START DATA
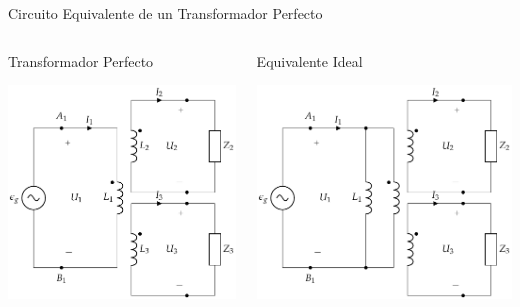 \documentclass[aspectratio=169, usenames,svgnames,dvipsnames]{beamer}
\begin{document}
\begin{frame}[label={sec:orgc101332}]{Circuito Equivalente de un Transformador Perfecto}
\vspace{0.3cm}
\begin{columns}
\begin{column}[t]{0.5\columnwidth}
Transformador Perfecto
\begin{center}
\includegraphics[width=\textwidth]{../figs/TrafoPerfectoVariosDevanados_Impedancia.pdf}
\end{center}
\end{column}

\begin{column}[t]{0.5\columnwidth}
Equivalente Ideal
\begin{center}
\includegraphics[width=\textwidth]{../figs/TrafoPerfectoIdealVariosDevanados_Impedancia.pdf}
\end{center}
\end{column}
\end{columns}
\end{frame}
\end{document}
END DATA
● EXERCISE DESCRIPTION: From the first line to the last, give the data again exactly, but without pictures.

● EXERCISE ANSWER:
 \documentclass[aspectratio=169, usenames,svgnames,dvipsnames]{beamer}
\begin{document}
\begin{frame}[label={sec:orgc101332}]{Circuito Equivalente de un Transformador Perfecto}
\vspace{0.3cm}
\begin{columns}
\begin{column}[t]{0.5\columnwidth}
Transformador Perfecto
\begin{center}
\includegraphics[width=\textwidth]{../figs/TrafoPerfectoVariosDevanados_Impedancia.pdf}
\end{center}
\end{column}

\begin{column}[t]{0.5\columnwidth}
Equivalente Ideal
\begin{center}
\includegraphics[width=\textwidth]{../figs/TrafoPerfectoIdealVariosDevanados_Impedancia.pdf}
\end{center}
\end{column}
\end{columns}
\end{frame}
\end{document}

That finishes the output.